# Using Bit fields

Discussion in 'C Programming' started by mt, Apr 5, 2011.

1. ### mtGuest

Can I use bit fields to create my own variable of 32 bits, 20 of which
I will use for something, and use the rest as 3 1 byte values, and can
i them make an array of it?
Thanks

mt, Apr 5, 2011

2. ### GeoffGuest

On Mon, 4 Apr 2011 18:46:06 -0700 (PDT), mt <> wrote:

>Can I use bit fields to create my own variable of 32 bits, 20 of which
>I will use for something, and use the rest as 3 1 byte values, and can
>i them make an array of it?
>Thanks

Well, if by "byte" you mean 8 bits, then I think the answer is no.
Reason: 3 x 8 = 24, 24 + 20 = 44, 44 bits don't fit into a variable of
32 bits.

You're welcome.

Geoff, Apr 5, 2011

3. ### James KuyperGuest

On 04/04/2011 09:46 PM, mt wrote:
> Can I use bit fields to create my own variable of 32 bits, 20 of which
> I will use for something, and use the rest as 3 1 byte values, and can
> i them make an array of it?

I'm trying to guess what you wanted, and I can't make the bit counts
come out right. Is this roughly what you're looking for?

struct my_own {
int something:20;
int one:8;
int two:8;
int three:8;
} my_array[200];

Note that (sizeof array[0])*CHAR_BITS >= 44. Is this otherwise as you
wanted?

--
James Kuyper

James Kuyper, Apr 5, 2011
4. ### Eric SosmanGuest

On 4/4/2011 9:46 PM, mt wrote:
> Can I use bit fields to create my own variable of 32 bits, 20 of which
> I will use for something, and use the rest as 3 1 byte values, and can
> i them make an array of it?

Your bit-counting seems off, but you can make a struct of
four bit-fields, like

struct thing {
int something : 20;
int small1 : 4;
int small2 : 4;
int small3 : 4;
};

.... and you can make an array of such structs

struct thing array[42];

.... allowing `array[3].something = 9;' and `array[17].small2 = 3;'
and so on.
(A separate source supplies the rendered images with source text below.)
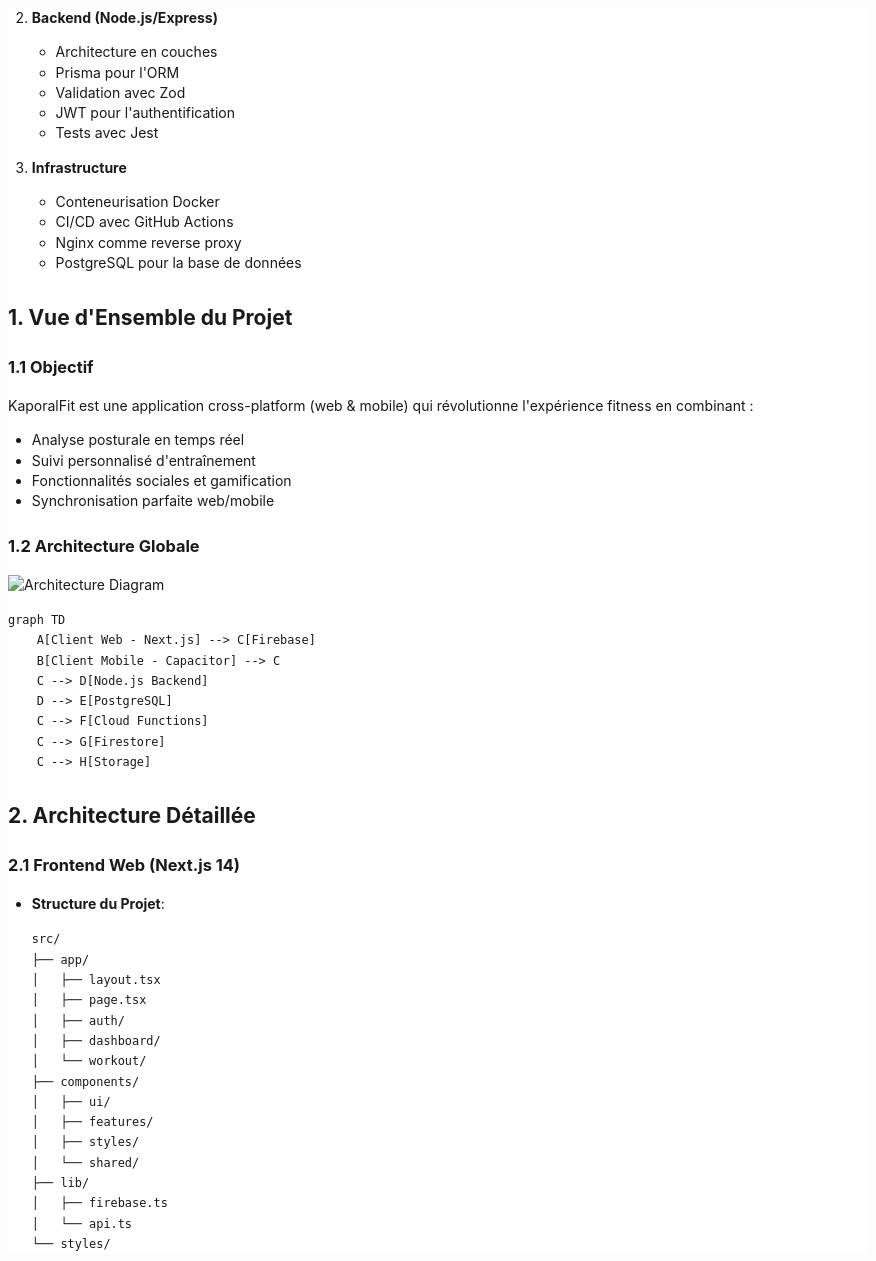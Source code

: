 2. **Backend (Node.js/Express)**
   - Architecture en couches
   - Prisma pour l'ORM
   - Validation avec Zod
   - JWT pour l'authentification
   - Tests avec Jest

3. **Infrastructure**
   - Conteneurisation Docker
   - CI/CD avec GitHub Actions
   - Nginx comme reverse proxy
   - PostgreSQL pour la base de données

## 1. Vue d'Ensemble du Projet

### 1.1 Objectif
KaporalFit est une application cross-platform (web & mobile) qui révolutionne l'expérience fitness en combinant :
- Analyse posturale en temps réel
- Suivi personnalisé d'entraînement
- Fonctionnalités sociales et gamification
- Synchronisation parfaite web/mobile

### 1.2 Architecture Globale
![Architecture Diagram](architecture_diagram.png)

```mermaid
graph TD
    A[Client Web - Next.js] --> C[Firebase]
    B[Client Mobile - Capacitor] --> C
    C --> D[Node.js Backend]
    D --> E[PostgreSQL]
    C --> F[Cloud Functions]
    C --> G[Firestore]
    C --> H[Storage]
```

## 2. Architecture Détaillée

### 2.1 Frontend Web (Next.js 14)
- **Structure du Projet**:
  ```
  src/
  ├── app/
  │   ├── layout.tsx
  │   ├── page.tsx
  │   ├── auth/
  │   ├── dashboard/
  │   └── workout/
  ├── components/
  │   ├── ui/
  │   ├── features/
  │   ├── styles/
  │   └── shared/
  ├── lib/
  │   ├── firebase.ts
  │   └── api.ts
  └── styles/
  ```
You cannot make arrays of the individual fields, as in

int something : 20;
int small[3] : 4; /* BZZZZT! */
};

There are a few portability gotchas. First, C only defines bit-
fields that are based on `int', `signed int', `unsigned int', and
(in the C99 Standard) `_Bool', and a bit-field can only have as many
bits as its base type has. (A given compiler may allow other base
types, but is not obliged to.) Since the various flavors of `int'
can be as narrow as 16 bits, the `:20' width may be too wide for some
compilers and might not work. You'll get a compile-time diagnostic
if it doesn't, though.

Second, a compiler is free to treat a plain `int' bit field as
either signed or unsigned, at its discretion. A free-standing `int'
variable is always signed, but this needn't hold for bit-fields.
This means that `array[12].small1 = -1;' may store a minus one on
some implementations, but a plus fifteen on others. The bad news is
that you might not get any compile-time diagnostic, and be stuck with
mysterious malfunctions at run-time. The good news is that if you
explicitly write `signed int small1 : 4' or `unsigned int small2 : 4'
you can override the compiler's preference. Recommendation: Always
use `signed int' or `unsigned int' as the base type for a bit-field,
never plain `int'.

--
Eric Sosman
d

Eric Sosman, Apr 5, 2011
5. ### mtGuest

On Apr 4, 10:21 pm, Eric Sosman <> wrote:
> On 4/4/2011 9:46 PM, mt wrote:
>
> > Can I use bit fields to create my own variable of 32 bits, 20 of which
> > I will use for something, and use the rest as 3 1 byte values, and can
> > i them make an array of it?

>
>      Your bit-counting seems off, but you can make a struct of
> four bit-fields, like
>
>         struct thing {
>             int something : 20;
>             int small1 : 4;
>             int small2 : 4;
>             int small3 : 4;
>         };
>
> ... and you can make an array of such structs
>
>         struct thing array[42];
>
> ... allowing `array[3].something = 9;' and `array[17].small2 = 3;'
> and so on.  You cannot make arrays of the individual fields, as in
>
>             int something : 20;
>             int small[3] : 4;    /* BZZZZT! */
>         };
>
>      There are a few portability gotchas.  First, C only defines bit-
> fields that are based on `int', `signed int', `unsigned int', and
> (in the C99 Standard) `_Bool', and a bit-field can only have as many
> bits as its base type has.  (A given compiler may allow other base
> types, but is not obliged to.)  Since the various flavors of `int'
> can be as narrow as 16 bits, the `:20' width may be too wide for some
> compilers and might not work.  You'll get a compile-time diagnostic
> if it doesn't, though.
>
>      Second, a compiler is free to treat a plain `int' bit field as
> either signed or unsigned, at its discretion.  A free-standing `int'
> variable is always signed, but this needn't hold for bit-fields.
> This means that `array[12].small1 = -1;' may store a minus one on
> some implementations, but a plus fifteen on others.  The bad news is
> that you might not get any compile-time diagnostic, and be stuck with
> mysterious malfunctions at run-time.  The good news is that if you
> explicitly write `signed int small1 : 4' or `unsigned int small2 : 4'
> you can override the compiler's preference.  Recommendation: Always
> use `signed int' or `unsigned int' as the base type for a bit-field,
> never plain `int'.
>
> --
> Eric Sosman
>

yes, my bit count was off because I meant to day 3 4 bit values.
Thanks for the invaluable advice. I will print it and post it on my
work board.

mt, Apr 5, 2011